All are written left-to-right.
”Minor scripts” may seem to be a misnomer here as many of these scripts are used by at least 20 million people. However their use is limited to a single country or language.
Letters
Nearly every Indian or Southeast Asian script letter means a simple syllable of some specific consonant and the “inherent vowel” A.
That inherent vowel may be changed into another vowel if by diacritical marks. These diacritical marks range from small dots above/below to letter-sized symbols to the side.
A letter with diacritical marks thus usually means any syllable of a single consonant and a single non-A vowel where the letter shows the consonant and the mark shows the vowel.
Additionally, some letters without diacrtical marks mean vowels without consonants. Consonants without vowels may be written by combining a letter with a “no vowel” diacritical mark. A syllable of multiple consonants and single vowel may be written by a ligature – an atypical combination of several letters representing those consonants and a diacritical mark representing vowel.
History
The father of all Indian/Southeast Asian scripts is the Brahmi script (used until ~3rd century A) thus sometimes all these scripts are called “Brahmic”. In these times there was no press and scripts evolved differently in each area.
In the south the letters became more rounded as they were commonly written on palm leafs which would have been torn by strait lines. Main scripts there are Sinhalese, Tamil, Malayalam, Tamil, Oriya, Telugu and Kannada, the final two separated only by the 19th century.
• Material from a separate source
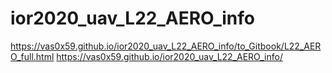 # ior2020_uav_L22_AERO_info
https://vas0x59.github.io/ior2020_uav_L22_AERO_info/to_Gitbook/L22_AERO_full.html
https://vas0x59.github.io/ior2020_uav_L22_AERO_info/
In the north the letters were more straight. Two most popular Indian scripts – Devanagari and Bengal script – both developed there. Other northern Indian scripts are Tibetan and Gurmukhi.
Pallava dynasty of the southern India brought southern Indian scripts to Southeast Asia through. There developed Thai, Lao, Khmer and Burmese scripts, all of them now prime scripts of independent nations. More Indian scripts were used in modern-day Philippines and Indonesia but the European colonists replaced those by the Latin script.